The days of dropping kids in front of a text prompt and expecting them to figure it out are over.

2 comments

I don't think bash is feature rich: you have to call a program to do arithmetic! It's BASIC with pipes. If you really want to script in a unix-traditional way you should go for perl i guess. Also: i didn't want to imply going text-mode, scripting probably is going to be keyboard-driven but you may have graphical composition too. Tiling window managers usually get this "graphical shell" right by letting you choose/replace most components (status bar, window decorations, keybindings, launcher-menu, notification viewer). And about learning curve: i think we should really acknowledge that with any tool either you go fast or you go far. I'm not sure what's so unusual about struggling with a programming assignment in first year when for most other things of life it usually takes something from a couple years to a decade to be considered "good enough to stop learning" (or maybe start advanced training) (writing, basic math, music, sport, craft).
Maybe if we got them started earlier than college CS, it would be easier.

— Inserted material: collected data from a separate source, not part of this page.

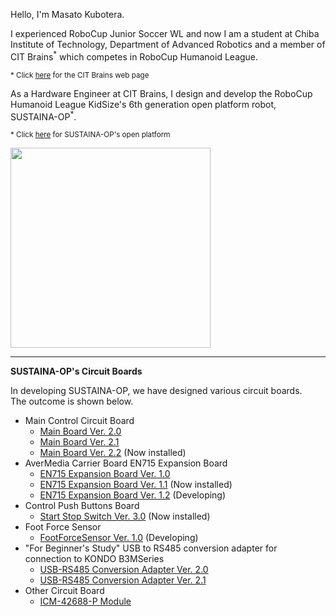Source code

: Hello, I'm Masato Kubotera. 

I experienced RoboCup Junior Soccer WL and now I am a student at Chiba Institute of Technology, Department of Advanced Robotics and a member of CIT Brains<sup>*</sup> which competes in RoboCup Humanoid League.

<small>* Click <a href="http://www.cit-brains.net">here</a> for the CIT Brains web page</small>

As a Hardware Engineer at CIT Brains, I design and develop the RoboCup Humanoid League KidSize's 6th generation open platform robot, SUSTAINA-OP<sup>*</sup>.

<small>* Click <a href="https://github.com/citbrains/SUSTAINA-OP">here</a> for SUSTAINA-OP's open platform</small>

<img src="https://user-images.githubusercontent.com/53966390/181213355-d9841789-18ef-4554-80fc-c581b1aeaea4.png" width="320px">

<hr>
  
<strong>SUSTAINA-OP's Circuit Boards</strong>

In developing SUSTAINA-OP, we have designed various circuit boards.<br>
The outcome is shown below.

<ul>
  <li>Main Control Circuit Board
    <ul>
      <li><a href="https://github.com/MasatoKubotera/MainBoard_ver2_0">Main Board Ver. 2.0</a></li>
      <li><a href="https://github.com/MasatoKubotera/MainBoard_ver2_1">Main Board Ver. 2.1</a></li>
      <li><a href="https://github.com/MasatoKubotera/MainBoard_ver2_2">Main Board Ver. 2.2</a> (Now installed)</li>
    </ul>
  </li>
  <li>AverMedia Carrier Board EN715 Expansion Board
    <ul>
      <li><a href="https://github.com/MasatoKubotera/EN715_ExpansionBoard_ver1_0">EN715 Expansion Board Ver. 1.0</a></li>
      <li><a href="https://github.com/MasatoKubotera/EN715_ExpansionBoard_ver1_1">EN715 Expansion Board Ver. 1.1</a> (Now installed)</li>
      <li><a href="https://github.com/MasatoKubotera/EN715_ExpansionBoard_ver1_2">EN715 Expansion Board Ver. 1.2</a> (Developing)</li>
    </ul>
  </li>
  <li>Control Push Buttons Board
    <ul>
      <li><a href="https://github.com/MasatoKubotera/StartStopSwitch_ver3_0">Start Stop Switch Ver. 3.0</a> (Now installed)</li>
    </ul>
  </li>
  <li>Foot Force Sensor
    <ul>
      <li><a href="https://github.com/MasatoKubotera/FootForceSensor_ver1_0">FootForceSensor Ver. 1.0</a> (Developing)</li>
    </ul>
  </li>
  <li>"For Beginner's Study" USB to RS485 conversion adapter for connection to KONDO B3MSeries
    <ul>
      <li><a href="https://github.com/MasatoKubotera/USB-RS485_ConversionAdapter_ver2_0">USB-RS485 Conversion Adapter Ver. 2.0</a></li>
      <li><a href="https://github.com/MasatoKubotera/USB-RS485_ConversionAdapter_ver2_1">USB-RS485 Conversion Adapter Ver. 2.1</a></li>
    </ul>
  </li>
  <li>Other Circuit Board
    <ul>
      <li><a href="https://github.com/MasatoKubotera/ICM-42688-P_Module">ICM-42688-P Module</a></li>
    </ul>
  </li>
</ul>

I learned how to use the MSDOS prompt growing up as a teenager. Most of my programming was done in an IDE, though -- including the first few years of my career. I had also worked a little bit with Linux command line, so I wasn't completely unfamiliar.

At age 26, I joined FAANG and was forced to adapt to developing in Linux 100% of the time. The transition wasn't difficult. I felt comfortable with the Linux command line after a few months, with some help from coworkers and Stack Overflow searches when necessary.